→ **Extracted records**:

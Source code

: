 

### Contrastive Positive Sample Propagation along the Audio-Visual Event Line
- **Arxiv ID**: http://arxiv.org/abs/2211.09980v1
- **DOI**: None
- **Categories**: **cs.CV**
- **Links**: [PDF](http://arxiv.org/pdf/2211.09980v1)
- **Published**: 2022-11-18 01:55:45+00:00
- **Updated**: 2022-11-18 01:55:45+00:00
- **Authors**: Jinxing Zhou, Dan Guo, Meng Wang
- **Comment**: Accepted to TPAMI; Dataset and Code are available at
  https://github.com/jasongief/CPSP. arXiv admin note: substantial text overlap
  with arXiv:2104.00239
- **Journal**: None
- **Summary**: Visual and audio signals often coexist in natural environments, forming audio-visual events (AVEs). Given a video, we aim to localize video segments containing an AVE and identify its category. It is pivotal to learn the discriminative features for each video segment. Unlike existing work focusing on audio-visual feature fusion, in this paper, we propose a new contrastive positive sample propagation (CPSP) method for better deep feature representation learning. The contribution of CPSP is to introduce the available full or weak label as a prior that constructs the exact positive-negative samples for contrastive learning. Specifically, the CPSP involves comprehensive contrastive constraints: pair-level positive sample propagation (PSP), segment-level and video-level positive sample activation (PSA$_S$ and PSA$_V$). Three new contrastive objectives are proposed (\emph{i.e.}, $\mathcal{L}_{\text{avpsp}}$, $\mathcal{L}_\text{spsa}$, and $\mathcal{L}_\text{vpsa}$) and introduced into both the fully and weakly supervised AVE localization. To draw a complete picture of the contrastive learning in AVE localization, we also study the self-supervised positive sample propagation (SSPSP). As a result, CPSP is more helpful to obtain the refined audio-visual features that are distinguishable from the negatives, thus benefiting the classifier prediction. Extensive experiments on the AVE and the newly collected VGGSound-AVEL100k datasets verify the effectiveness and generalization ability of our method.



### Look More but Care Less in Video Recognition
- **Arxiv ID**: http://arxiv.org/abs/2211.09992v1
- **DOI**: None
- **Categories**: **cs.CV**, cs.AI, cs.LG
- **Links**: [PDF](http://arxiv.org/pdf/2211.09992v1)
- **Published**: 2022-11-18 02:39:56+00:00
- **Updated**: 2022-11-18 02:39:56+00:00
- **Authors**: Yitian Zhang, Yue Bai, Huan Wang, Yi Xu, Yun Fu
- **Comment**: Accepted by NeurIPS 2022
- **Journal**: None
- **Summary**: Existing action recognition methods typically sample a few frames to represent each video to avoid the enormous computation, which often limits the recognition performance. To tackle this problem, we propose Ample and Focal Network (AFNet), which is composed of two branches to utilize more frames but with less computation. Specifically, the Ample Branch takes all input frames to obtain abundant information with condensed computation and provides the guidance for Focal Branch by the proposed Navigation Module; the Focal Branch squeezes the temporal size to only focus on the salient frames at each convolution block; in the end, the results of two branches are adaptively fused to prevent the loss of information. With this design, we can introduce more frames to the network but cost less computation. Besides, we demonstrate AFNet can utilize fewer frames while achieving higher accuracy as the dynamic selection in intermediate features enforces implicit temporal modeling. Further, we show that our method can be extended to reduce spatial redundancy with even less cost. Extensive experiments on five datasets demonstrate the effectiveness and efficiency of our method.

→ **Work to complete**:
Take the entries above and set them all down again exactly as they read.

→ **Solved exercise**:
Source code

: 

### Contrastive Positive Sample Propagation along the Audio-Visual Event Line
- **Arxiv ID**: http://arxiv.org/abs/2211.09980v1
- **DOI**: None
- **Categories**: **cs.CV**
- **Links**: [PDF](http://arxiv.org/pdf/2211.09980v1)
- **Published**: 2022-11-18 01:55:45+00:00
- **Updated**: 2022-11-18 01:55:45+00:00
- **Authors**: Jinxing Zhou, Dan Guo, Meng Wang
- **Comment**: Accepted to TPAMI; Dataset and Code are available at
  https://github.com/jasongief/CPSP. arXiv admin note: substantial text overlap
  with arXiv:2104.00239
- **Journal**: None
- **Summary**: Visual and audio signals often coexist in natural environments, forming audio-visual events (AVEs). Given a video, we aim to localize video segments containing an AVE and identify its category. It is pivotal to learn the discriminative features for each video segment. Unlike existing work focusing on audio-visual feature fusion, in this paper, we propose a new contrastive positive sample propagation (CPSP) method for better deep feature representation learning. The contribution of CPSP is to introduce the available full or weak label as a prior that constructs the exact positive-negative samples for contrastive learning. Specifically, the CPSP involves comprehensive contrastive constraints: pair-level positive sample propagation (PSP), segment-level and video-level positive sample activation (PSA$_S$ and PSA$_V$). Three new contrastive objectives are proposed (\emph{i.e.}, $\mathcal{L}_{\text{avpsp}}$, $\mathcal{L}_\text{spsa}$, and $\mathcal{L}_\text{vpsa}$) and introduced into both the fully and weakly supervised AVE localization. To draw a complete picture of the contrastive learning in AVE localization, we also study the self-supervised positive sample propagation (SSPSP). As a result, CPSP is more helpful to obtain the refined audio-visual features that are distinguishable from the negatives, thus benefiting the classifier prediction. Extensive experiments on the AVE and the newly collected VGGSound-AVEL100k datasets verify the effectiveness and generalization ability of our method.



### Look More but Care Less in Video Recognition
- **Arxiv ID**: http://arxiv.org/abs/2211.09992v1
- **DOI**: None
- **Categories**: **cs.CV**, cs.AI, cs.LG
- **Links**: [PDF](http://arxiv.org/pdf/2211.09992v1)
- **Published**: 2022-11-18 02:39:56+00:00
- **Updated**: 2022-11-18 02:39:56+00:00
- **Authors**: Yitian Zhang, Yue Bai, Huan Wang, Yi Xu, Yun Fu
- **Comment**: Accepted by NeurIPS 2022
- **Journal**: None
- **Summary**: Existing action recognition methods typically sample a few frames to represent each video to avoid the enormous computation, which often limits the recognition performance. To tackle this problem, we propose Ample and Focal Network (AFNet), which is composed of two branches to utilize more frames but with less computation. Specifically, the Ample Branch takes all input frames to obtain abundant information with condensed computation and provides the guidance for Focal Branch by the proposed Navigation Module; the Focal Branch squeezes the temporal size to only focus on the salient frames at each convolution block; in the end, the results of two branches are adaptively fused to prevent the loss of information. With this design, we can introduce more frames to the network but cost less computation. Besides, we demonstrate AFNet can utilize fewer frames while achieving higher accuracy as the dynamic selection in intermediate features enforces implicit temporal modeling. Further, we show that our method can be extended to reduce spatial redundancy with even less cost. Extensive experiments on five datasets demonstrate the effectiveness and efficiency of our method.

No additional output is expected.